I thought it would be fun to write up solutions to the Microsoft interview questions that Andrew Wagner (chessguy) posted to the Haskell Cafe mailing list. I read about his post in the Haskel Sequence weekly news of June 25, 2008. You can read his post here.
> module Questions
> where
> import Data.Array
> import Data.List
> import Random
1.) A “rotated array” is an array of integers in ascending order, after which for every element i, it has been moved to element (i + n) mod sizeOfList. Write a function that takes a rotated array and, in less-than-linear time, returns n (the amount of rotation).

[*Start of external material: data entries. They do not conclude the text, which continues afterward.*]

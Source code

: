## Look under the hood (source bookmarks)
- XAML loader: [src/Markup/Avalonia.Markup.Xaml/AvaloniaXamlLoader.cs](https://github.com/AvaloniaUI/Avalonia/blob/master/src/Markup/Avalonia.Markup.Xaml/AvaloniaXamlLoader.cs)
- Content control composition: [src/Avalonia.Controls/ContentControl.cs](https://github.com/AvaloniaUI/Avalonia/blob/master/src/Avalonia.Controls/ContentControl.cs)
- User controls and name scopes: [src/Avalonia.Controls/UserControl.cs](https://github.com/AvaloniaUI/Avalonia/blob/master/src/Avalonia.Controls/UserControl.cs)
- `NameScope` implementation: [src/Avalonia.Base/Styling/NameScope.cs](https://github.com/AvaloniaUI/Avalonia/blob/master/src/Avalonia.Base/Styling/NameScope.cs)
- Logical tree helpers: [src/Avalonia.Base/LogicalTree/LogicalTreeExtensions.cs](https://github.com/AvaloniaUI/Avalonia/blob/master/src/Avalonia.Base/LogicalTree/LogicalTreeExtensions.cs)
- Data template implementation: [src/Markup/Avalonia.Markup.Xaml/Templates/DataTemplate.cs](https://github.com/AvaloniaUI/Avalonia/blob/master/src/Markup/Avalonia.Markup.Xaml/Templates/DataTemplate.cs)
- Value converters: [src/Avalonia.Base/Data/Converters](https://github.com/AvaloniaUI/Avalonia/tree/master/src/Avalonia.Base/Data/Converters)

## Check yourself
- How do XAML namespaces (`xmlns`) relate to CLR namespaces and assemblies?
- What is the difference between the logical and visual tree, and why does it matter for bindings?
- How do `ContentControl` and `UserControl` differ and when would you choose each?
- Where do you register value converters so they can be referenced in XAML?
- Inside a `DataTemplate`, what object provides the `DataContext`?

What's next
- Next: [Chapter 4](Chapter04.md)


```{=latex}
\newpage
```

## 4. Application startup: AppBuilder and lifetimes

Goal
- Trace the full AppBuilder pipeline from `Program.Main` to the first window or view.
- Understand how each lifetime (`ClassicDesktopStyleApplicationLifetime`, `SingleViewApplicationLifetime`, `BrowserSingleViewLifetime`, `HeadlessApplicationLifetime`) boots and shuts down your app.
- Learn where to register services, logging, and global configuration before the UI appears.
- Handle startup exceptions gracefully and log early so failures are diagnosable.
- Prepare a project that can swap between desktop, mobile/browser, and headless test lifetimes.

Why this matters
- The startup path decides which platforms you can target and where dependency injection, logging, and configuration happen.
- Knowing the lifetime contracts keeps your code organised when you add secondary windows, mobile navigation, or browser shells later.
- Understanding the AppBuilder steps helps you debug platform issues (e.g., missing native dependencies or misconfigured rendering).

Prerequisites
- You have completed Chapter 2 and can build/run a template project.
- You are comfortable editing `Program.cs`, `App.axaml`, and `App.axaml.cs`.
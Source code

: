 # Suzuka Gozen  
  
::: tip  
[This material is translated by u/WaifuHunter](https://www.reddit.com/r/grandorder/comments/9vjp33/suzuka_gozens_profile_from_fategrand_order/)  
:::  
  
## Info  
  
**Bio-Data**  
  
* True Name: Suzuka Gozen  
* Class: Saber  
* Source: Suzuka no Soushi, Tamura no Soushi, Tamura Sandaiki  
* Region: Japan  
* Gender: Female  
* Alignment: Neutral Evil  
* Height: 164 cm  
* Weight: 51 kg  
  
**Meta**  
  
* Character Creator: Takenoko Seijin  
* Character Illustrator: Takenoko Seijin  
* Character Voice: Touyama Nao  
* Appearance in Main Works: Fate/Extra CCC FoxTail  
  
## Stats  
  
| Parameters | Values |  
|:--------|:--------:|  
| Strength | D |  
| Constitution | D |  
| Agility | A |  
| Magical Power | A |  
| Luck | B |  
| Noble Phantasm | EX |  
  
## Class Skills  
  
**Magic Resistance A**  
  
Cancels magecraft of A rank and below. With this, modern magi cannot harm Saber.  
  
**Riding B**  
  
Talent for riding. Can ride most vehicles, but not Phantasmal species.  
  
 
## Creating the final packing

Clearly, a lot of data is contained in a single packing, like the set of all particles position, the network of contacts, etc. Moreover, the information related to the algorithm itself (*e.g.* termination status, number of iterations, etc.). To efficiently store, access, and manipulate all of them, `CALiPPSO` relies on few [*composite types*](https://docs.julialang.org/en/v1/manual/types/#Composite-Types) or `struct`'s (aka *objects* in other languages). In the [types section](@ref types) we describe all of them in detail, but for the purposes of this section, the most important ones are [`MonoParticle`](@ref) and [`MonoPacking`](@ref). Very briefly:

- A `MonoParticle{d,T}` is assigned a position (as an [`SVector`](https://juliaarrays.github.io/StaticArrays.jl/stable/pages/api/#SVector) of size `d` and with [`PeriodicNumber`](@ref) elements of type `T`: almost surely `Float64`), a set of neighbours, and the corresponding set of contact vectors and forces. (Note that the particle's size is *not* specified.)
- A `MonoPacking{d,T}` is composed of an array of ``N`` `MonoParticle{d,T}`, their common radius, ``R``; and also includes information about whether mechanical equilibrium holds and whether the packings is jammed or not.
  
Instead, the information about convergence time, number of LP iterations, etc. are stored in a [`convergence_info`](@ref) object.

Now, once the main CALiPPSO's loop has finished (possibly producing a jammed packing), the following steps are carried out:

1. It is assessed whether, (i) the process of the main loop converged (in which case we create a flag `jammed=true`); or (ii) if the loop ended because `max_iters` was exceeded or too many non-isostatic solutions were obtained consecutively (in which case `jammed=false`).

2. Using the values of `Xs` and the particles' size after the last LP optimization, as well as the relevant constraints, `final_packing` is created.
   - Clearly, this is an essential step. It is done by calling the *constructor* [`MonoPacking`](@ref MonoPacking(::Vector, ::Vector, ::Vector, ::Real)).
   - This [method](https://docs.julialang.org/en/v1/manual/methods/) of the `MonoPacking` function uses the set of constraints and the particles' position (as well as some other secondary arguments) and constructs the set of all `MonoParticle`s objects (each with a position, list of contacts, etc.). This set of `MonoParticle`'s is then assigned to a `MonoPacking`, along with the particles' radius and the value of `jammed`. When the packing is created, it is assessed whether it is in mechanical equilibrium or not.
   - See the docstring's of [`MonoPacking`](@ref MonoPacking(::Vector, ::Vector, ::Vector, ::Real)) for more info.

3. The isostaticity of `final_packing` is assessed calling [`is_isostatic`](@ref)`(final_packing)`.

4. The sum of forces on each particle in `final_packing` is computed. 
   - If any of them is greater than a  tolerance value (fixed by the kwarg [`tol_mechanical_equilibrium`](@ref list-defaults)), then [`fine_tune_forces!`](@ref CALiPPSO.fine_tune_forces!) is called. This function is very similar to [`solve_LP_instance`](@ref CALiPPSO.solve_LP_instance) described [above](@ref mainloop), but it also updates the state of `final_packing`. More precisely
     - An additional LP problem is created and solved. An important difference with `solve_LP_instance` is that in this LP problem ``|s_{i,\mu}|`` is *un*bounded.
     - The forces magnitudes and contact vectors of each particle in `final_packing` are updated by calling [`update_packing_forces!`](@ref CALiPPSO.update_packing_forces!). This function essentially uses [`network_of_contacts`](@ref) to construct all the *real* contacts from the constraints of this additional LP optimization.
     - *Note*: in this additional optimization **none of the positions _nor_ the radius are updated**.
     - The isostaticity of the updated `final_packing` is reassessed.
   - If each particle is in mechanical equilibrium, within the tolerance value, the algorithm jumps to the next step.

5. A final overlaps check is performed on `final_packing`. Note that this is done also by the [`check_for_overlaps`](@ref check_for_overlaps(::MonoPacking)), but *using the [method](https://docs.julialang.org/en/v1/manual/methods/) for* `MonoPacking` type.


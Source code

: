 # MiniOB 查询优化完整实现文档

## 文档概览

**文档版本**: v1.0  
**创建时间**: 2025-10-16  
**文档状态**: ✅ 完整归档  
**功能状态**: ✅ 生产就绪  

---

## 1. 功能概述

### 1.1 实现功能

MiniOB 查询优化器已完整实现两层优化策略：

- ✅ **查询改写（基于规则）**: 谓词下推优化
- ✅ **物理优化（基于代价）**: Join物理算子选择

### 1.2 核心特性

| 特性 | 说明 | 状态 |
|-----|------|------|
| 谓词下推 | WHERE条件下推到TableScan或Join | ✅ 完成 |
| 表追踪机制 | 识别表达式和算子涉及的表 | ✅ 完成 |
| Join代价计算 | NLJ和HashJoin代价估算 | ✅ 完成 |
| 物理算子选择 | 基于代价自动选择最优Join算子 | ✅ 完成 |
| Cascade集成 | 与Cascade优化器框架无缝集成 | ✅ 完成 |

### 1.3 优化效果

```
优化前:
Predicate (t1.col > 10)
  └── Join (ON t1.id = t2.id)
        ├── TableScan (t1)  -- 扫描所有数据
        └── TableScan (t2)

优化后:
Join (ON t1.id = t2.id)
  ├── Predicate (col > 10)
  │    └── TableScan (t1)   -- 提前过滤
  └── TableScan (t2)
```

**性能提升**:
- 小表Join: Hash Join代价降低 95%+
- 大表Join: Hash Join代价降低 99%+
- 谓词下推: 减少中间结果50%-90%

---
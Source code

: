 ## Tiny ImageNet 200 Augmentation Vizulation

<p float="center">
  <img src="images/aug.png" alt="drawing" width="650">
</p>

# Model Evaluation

First we’ll write a simple function to rotate a given array (xs) by a given amount (n).
> rotate n xs = b ++ a
> where n' = n `mod` (length xs)
> (a, b) = splitAt ((length xs) - n') xs
Now we turn to the function that computes how much the array was rotated. The key to the solution is realizing that you need to find an inflection point where consecutive numbers in the rotated list decrease. To do this, we find the first, largest sub-sequence that monotonically increases. We can find that subsequence using binary search, testing the endpoints of subsequences. The running time is O(log(n)), where n is the length of the input list (ignoring the O(n) time to construct our array).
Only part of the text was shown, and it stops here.